Instructions to follow
Go over each line of the entries below, count those with "裁判文书", and give only the count.

=-=-=

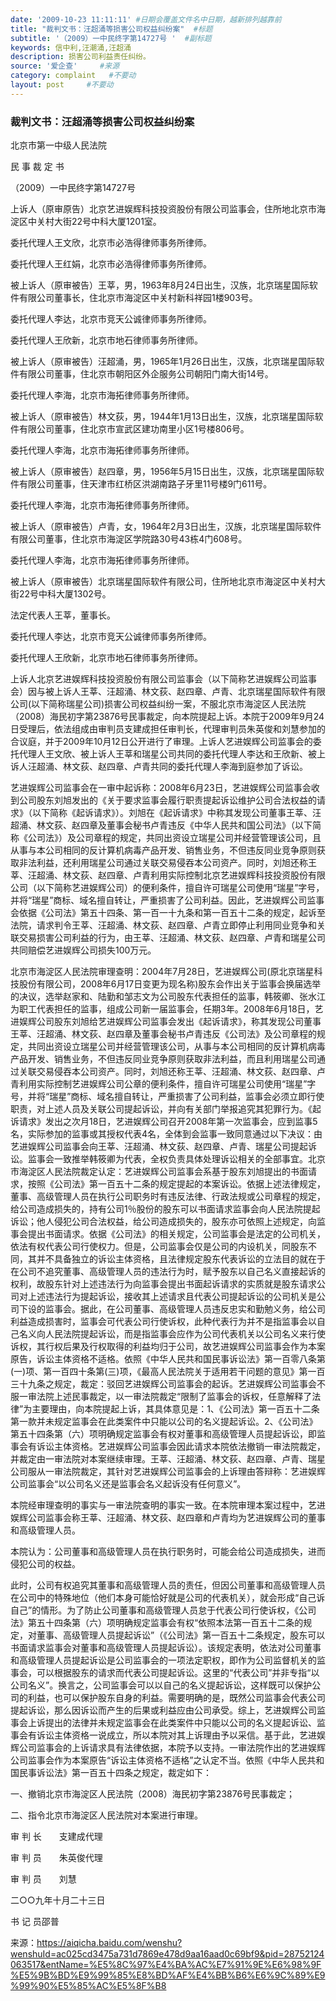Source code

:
 ```yaml
---
date: '2009-10-23 11:11:11' #日期会覆盖文件名中日期，越新排列越靠前
title: "裁判文书：汪超涌等损害公司权益纠纷案"  #标题
subtitle: '（2009）一中民终字第14727号 '  #副标题
keywords: 信中利,汪潮涌,汪超涌
description: 损害公司利益责任纠纷。
source: '爱企查'     #来源
category: complaint   #不要动
layout: post     #不要动
---
```


### 裁判文书：汪超涌等损害公司权益纠纷案

北京市第一中级人民法院

民 事 裁 定 书

（2009）一中民终字第14727号

上诉人（原审原告）北京艺进娱辉科技投资股份有限公司监事会，住所地北京市海淀区中关村大街22号中科大厦1201室。

委托代理人王文欣，北京市必浩得律师事务所律师。

委托代理人王红娟，北京市必浩得律师事务所律师。

被上诉人（原审被告）王莘，男，1963年8月24日出生，汉族，北京瑞星国际软件有限公司董事长，住北京市海淀区中关村新科祥园1楼903号。

委托代理人李达，北京市竞天公诚律师事务所律师。

委托代理人王欣新，北京市地石律师事务所律师。

被上诉人（原审被告）汪超涌，男，1965年1月26日出生，汉族，北京瑞星国际软件有限公司董事，住北京市朝阳区外企服务公司朝阳门南大街14号。

委托代理人李海，北京市海拓律师事务所律师。

被上诉人（原审被告）林文荻，男，1944年1月13日出生，汉族，北京瑞星国际软件有限公司董事，住北京市宣武区建功南里小区1号楼806号。

委托代理人李海，北京市海拓律师事务所律师。

被上诉人（原审被告）赵四章，男，1956年5月15日出生，汉族，北京瑞星国际软件有限公司董事，住天津市红桥区洪湖南路子牙里11号楼9门611号。

委托代理人李海，北京市海拓律师事务所律师。

被上诉人（原审被告）卢青，女，1964年2月3日出生，汉族，北京瑞星国际软件有限公司董事，住北京市海淀区学院路30号43栋4门608号。

委托代理人李海，北京市海拓律师事务所律师。

被上诉人（原审被告）北京瑞星国际软件有限公司，住所地北京市海淀区中关村大街22号中科大厦1302号。

法定代表人王莘，董事长。

委托代理人李达，北京市竞天公诚律师事务所律师。

委托代理人王欣新，北京市地石律师事务所律师。

上诉人北京艺进娱辉科技投资股份有限公司监事会（以下简称艺进娱辉公司监事会）因与被上诉人王莘、汪超涌、林文荻、赵四章、卢青、北京瑞星国际软件有限公司(以下简称瑞星公司)损害公司权益纠纷一案，不服北京市海淀区人民法院（2008）海民初字第23876号民事裁定，向本院提起上诉。本院于2009年9月24日受理后，依法组成由审判员支建成担任审判长，代理审判员朱英俊和刘慧参加的合议庭，并于2009年10月12日公开进行了审理。上诉人艺进娱辉公司监事会的委托代理人王文欣、被上诉人王莘和瑞星公司共同的委托代理人李达和王欣新、被上诉人汪超涌、林文荻、赵四章、卢青共同的委托代理人李海到庭参加了诉讼。

艺进娱辉公司监事会在一审中起诉称：2008年6月23日，艺进娱辉公司监事会收到公司股东刘旭发出的《关于要求监事会履行职责提起诉讼维护公司合法权益的请求》（以下简称《起诉请求》）。刘旭在《起诉请求》中称其发现公司董事王莘、汪超涌、林文荻、赵四章及董事会秘书卢青违反《中华人民共和国公司法》（以下简称《公司法》）及公司章程的规定，共同出资设立瑞星公司并经营管理该公司，且从事与本公司相同的反计算机病毒产品开发、销售业务，不但违反同业竞争原则获取非法利益，还利用瑞星公司通过关联交易侵吞本公司资产。同时，刘旭还称王莘、汪超涌、林文荻、赵四章、卢青利用实际控制北京艺进娱辉科技投资股份有限公司（以下简称艺进娱辉公司）的便利条件，擅自许可瑞星公司使用“瑞星”字号，并将“瑞星”商标、域名擅自转让，严重损害了公司利益。因此，艺进娱辉公司监事会依据《公司法》第五十四条、第一百一十九条和第一百五十二条的规定，起诉至法院，请求判令王莘、汪超涌、林文荻、赵四章、卢青立即停止利用同业竞争和关联交易损害公司利益的行为，由王莘、汪超涌、林文荻、赵四章、卢青和瑞星公司共同赔偿艺进娱辉公司损失100万元。

北京市海淀区人民法院审理查明：2004年7月28日，艺进娱辉公司(原北京瑞星科技股份有限公司，2008年6月17日变更为现名称)股东会作出关于监事会换届选举的决议，选举赵家和、陆勤和邹志文为公司股东代表担任的监事，韩筱卿、张水江为职工代表担任的监事，组成公司新一届监事会，任期3年。2008年6月18日，艺进娱辉公司股东刘旭给艺进娱辉公司监事会发出《起诉请求》，称其发现公司董事王莘、汪超涌、林文荻、赵四章及董事会秘书卢青违反《公司法》及公司章程的规定，共同出资设立瑞星公司并经营管理该公司，从事与本公司相同的反计算机病毒产品开发、销售业务，不但违反同业竞争原则获取非法利益，而且利用瑞星公司通过关联交易侵吞本公司资产。同时，刘旭还称王莘、汪超涌、林文荻、赵四章、卢青利用实际控制艺进娱辉公司公章的便利条件，擅自许可瑞星公司使用“瑞星”字号，并将“瑞星”商标、域名擅自转让，严重损害了公司利益，监事会必须立即行使职责，对上述人员及关联公司提起诉讼，并向有关部门举报追究其犯罪行为。《起诉请求》发出之次月18日，艺进娱辉公司召开2008年第一次监事会，应到监事5名，实际参加的监事或其授权代表4名，全体到会监事一致同意通过以下决议：由艺进娱辉公司监事会向王莘、汪超涌、林文荻、赵四章、卢青、瑞星公司提起诉讼。监事会一致推举韩筱卿为代表，全权负责具体处理诉讼相关的全部事宜。北京市海淀区人民法院裁定认定：艺进娱辉公司监事会系基于股东刘旭提出的书面请求，按照《公司法》第一百五十二条的规定提起的本案诉讼。依据上述法律规定，董事、高级管理人员在执行公司职务时有违反法律、行政法规或公司章程的规定，给公司造成损失的，持有公司1％股份的股东可以书面请求监事会向人民法院提起诉讼；他人侵犯公司合法权益，给公司造成损失的，股东亦可依照上述规定，向监事会提出书面请求。依据《公司法》的相关规定，公司监事会是法定的公司机关，依法有权代表公司行使权力。但是，公司监事会仅是公司的内设机关，同股东不同，其并不具备独立的诉讼主体资格，且法律规定股东代表诉讼的立法目的就在于在公司不追究董事、高级管理人员的违法行为时，赋予股东以自己名义直接起诉的权利，故股东针对上述违法行为向监事会提出书面起诉请求的实质就是股东请求公司对上述违法行为提起诉讼，接收其上述请求且代表公司提起诉讼的公司机关是公司下设的监事会。据此，在公司董事、高级管理人员违反忠实和勤勉义务，给公司利益造成损害时，监事会可代表公司行使诉权，此种代表行为并不是指监事会以自己名义向人民法院提起诉讼，而是指监事会应作为公司代表机关以公司名义来行使诉权，其行权后果及行权取得的利益均归于公司，故艺进娱辉公司监事会作为本案原告，诉讼主体资格不适格。依照《中华人民共和国民事诉讼法》第一百零八条第(一)项、第一百四十条第(三)项，《最高人民法院关于适用若干问题的意见》第一百三十九条之规定，裁定：驳回艺进娱辉公司监事会的起诉。艺进娱辉公司监事会不服一审法院上述民事裁定，以一审法院裁定“限制了监事会的诉权，任意解释了法律”为主要理由，向本院提起上诉，其具体意见是：1、《公司法》第一百五十二条第一款并未规定监事会在此类案件中只能以公司的名义提起诉讼。2、《公司法》第五十四条第（六）项明确规定监事会有权对董事和高级管理人员提起诉讼，即监事会有诉讼主体资格。艺进娱辉公司监事会因此请求本院依法撤销一审法院裁定，并裁定由一审法院对本案继续审理。王莘、汪超涌、林文荻、赵四章、卢青、瑞星公司服从一审法院裁定，其针对艺进娱辉公司监事会的上诉理由答辩称：艺进娱辉公司监事会“以公司名义还是监事会名义起诉没有任何意义”。

本院经审理查明的事实与一审法院查明的事实一致。在本院审理本案过程中，艺进娱辉公司监事会称王莘、汪超涌、林文荻、赵四章和卢青均为艺进娱辉公司的董事和高级管理人员。

本院认为：公司董事和高级管理人员在执行职务时，可能会给公司造成损失，进而侵犯公司的权益。

此时，公司有权追究其董事和高级管理人员的责任，但因公司董事和高级管理人员在公司中的特殊地位（他们本身可能恰好就是公司的代表机关），就会形成“自己诉自己”的情形。为了防止公司董事和高级管理人员怠于代表公司行使诉权，《公司法》第五十四条第（六）项明确规定监事会有权“依照本法第一百五十二条的规定，对董事、高级管理人员提起诉讼”（《公司法》第一百五十二条规定，股东可以书面请求监事会对董事和高级管理人员提起诉讼）。该规定表明，依法对公司董事和高级管理人员提起诉讼是公司监事会的一项法定职权，即作为公司监督机关的监事会，可以根据股东的请求而代表公司提起诉讼。这里的“代表公司”并非专指“以公司名义”。换言之，公司监事会可以以自己的名义提起诉讼，这样既可以保护公司的利益，也可以保护股东自身的利益。需要明确的是，既然公司监事会代表公司提起诉讼，那么因诉讼而产生的后果或利益应由公司承受。综上，艺进娱辉公司监事会上诉提出的法律并未规定监事会在此类案件中只能以公司的名义提起诉讼、监事会有诉讼主体资格一说成立，所以本院对其上诉理由予以采信。基于此，艺进娱辉公司监事会的上诉请求具有法律依据，本院予以支持。一审法院作出的艺进娱辉公司监事会作为本案原告“诉讼主体资格不适格”之认定不当。依照《中华人民共和国民事诉讼法》第一百五十四条之规定，裁定如下：

一、撤销北京市海淀区人民法院（2008）海民初字第23876号民事裁定；

二、指令北京市海淀区人民法院对本案进行审理。

审 判 长　　支建成代理

审 判 员　　朱英俊代理

审 判 员　　刘慧

二○○九年十月二十三日

书 记 员邵普

来源：https://aiqicha.baidu.com/wenshu?wenshuId=ac025cd3475a731d7869e478d9aa16aad0c69bf9&pid=28752124063517&entName=%E5%8C%97%E4%BA%AC%E7%91%9E%E6%98%9F%E5%9B%BD%E9%99%85%E8%BD%AF%E4%BB%B6%E6%9C%89%E9%99%90%E5%85%AC%E5%8F%B8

=-=-=

Response
2